━━━ EXERCISE INPUT ━━━

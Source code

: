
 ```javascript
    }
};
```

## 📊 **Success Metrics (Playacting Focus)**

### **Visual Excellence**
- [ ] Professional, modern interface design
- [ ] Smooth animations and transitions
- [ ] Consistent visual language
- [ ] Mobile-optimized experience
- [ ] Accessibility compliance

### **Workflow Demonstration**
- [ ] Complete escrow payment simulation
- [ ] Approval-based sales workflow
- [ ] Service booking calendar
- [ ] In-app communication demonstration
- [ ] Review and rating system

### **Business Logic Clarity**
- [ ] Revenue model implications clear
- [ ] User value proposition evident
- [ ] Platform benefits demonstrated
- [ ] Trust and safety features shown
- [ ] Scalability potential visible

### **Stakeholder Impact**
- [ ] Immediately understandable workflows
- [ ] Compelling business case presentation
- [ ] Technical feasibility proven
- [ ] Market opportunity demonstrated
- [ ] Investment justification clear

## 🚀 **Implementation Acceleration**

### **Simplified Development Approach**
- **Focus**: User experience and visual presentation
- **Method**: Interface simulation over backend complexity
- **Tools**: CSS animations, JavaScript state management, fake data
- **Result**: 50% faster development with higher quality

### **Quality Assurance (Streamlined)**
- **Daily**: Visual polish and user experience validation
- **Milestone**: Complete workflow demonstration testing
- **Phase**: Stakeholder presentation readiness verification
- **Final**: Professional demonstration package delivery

━━━

--- TASK TO COMPLETE ---
For the string "Focus", show each line of the listing where it appears.

--- SOLVED PROBLEM ---
## 📊 **Success Metrics (Playacting Focus)**
- **Focus**: User experience and visual presentation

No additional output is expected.